_YOUR ASSIGNMENT_. Write the listing out again verbatim, leaving nothing out.

_DATASET RECORDS_.
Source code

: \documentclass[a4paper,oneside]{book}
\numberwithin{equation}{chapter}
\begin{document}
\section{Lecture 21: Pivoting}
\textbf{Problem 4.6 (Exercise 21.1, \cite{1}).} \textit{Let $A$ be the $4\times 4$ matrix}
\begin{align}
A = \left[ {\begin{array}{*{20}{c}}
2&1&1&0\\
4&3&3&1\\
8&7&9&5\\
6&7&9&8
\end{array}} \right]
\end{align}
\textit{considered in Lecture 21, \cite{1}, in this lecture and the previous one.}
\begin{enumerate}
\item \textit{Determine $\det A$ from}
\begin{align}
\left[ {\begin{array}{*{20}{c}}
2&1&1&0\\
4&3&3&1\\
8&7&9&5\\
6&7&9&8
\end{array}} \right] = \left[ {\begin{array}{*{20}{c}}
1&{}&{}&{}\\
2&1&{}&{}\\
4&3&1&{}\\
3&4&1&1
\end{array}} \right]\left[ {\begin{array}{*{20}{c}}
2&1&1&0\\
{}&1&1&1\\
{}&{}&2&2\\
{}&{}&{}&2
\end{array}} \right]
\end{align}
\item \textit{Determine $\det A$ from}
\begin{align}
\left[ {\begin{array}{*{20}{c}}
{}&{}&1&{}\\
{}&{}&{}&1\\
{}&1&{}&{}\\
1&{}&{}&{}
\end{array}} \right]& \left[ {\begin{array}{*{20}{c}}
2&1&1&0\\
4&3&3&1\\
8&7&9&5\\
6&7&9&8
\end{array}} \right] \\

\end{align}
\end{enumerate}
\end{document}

_WRITTEN SOLUTION_.
Source code

: \documentclass[a4paper,oneside]{book}
\numberwithin{equation}{chapter}
\begin{document}
\section{Lecture 21: Pivoting}
\textbf{Problem 4.6 (Exercise 21.1, \cite{1}).} \textit{Let $A$ be the $4\times 4$ matrix}
\begin{align}
A = \left[ {\begin{array}{*{20}{c}}
2&1&1&0\\
4&3&3&1\\
8&7&9&5\\
6&7&9&8
\end{array}} \right]
\end{align}
\textit{considered in Lecture 21, \cite{1}, in this lecture and the previous one.}
\begin{enumerate}
\item \textit{Determine $\det A$ from}
\begin{align}
\left[ {\begin{array}{*{20}{c}}
2&1&1&0\\
4&3&3&1\\
8&7&9&5\\
6&7&9&8
\end{array}} \right] = \left[ {\begin{array}{*{20}{c}}
1&{}&{}&{}\\
2&1&{}&{}\\
4&3&1&{}\\
3&4&1&1
\end{array}} \right]\left[ {\begin{array}{*{20}{c}}
2&1&1&0\\
{}&1&1&1\\
{}&{}&2&2\\
{}&{}&{}&2
\end{array}} \right]
\end{align}
\item \textit{Determine $\det A$ from}
\begin{align}
\left[ {\begin{array}{*{20}{c}}
{}&{}&1&{}\\
{}&{}&{}&1\\
{}&1&{}&{}\\
1&{}&{}&{}
\end{array}} \right]& \left[ {\begin{array}{*{20}{c}}
2&1&1&0\\
4&3&3&1\\
8&7&9&5\\
6&7&9&8
\end{array}} \right] \\

\end{align}
\end{enumerate}
\end{document}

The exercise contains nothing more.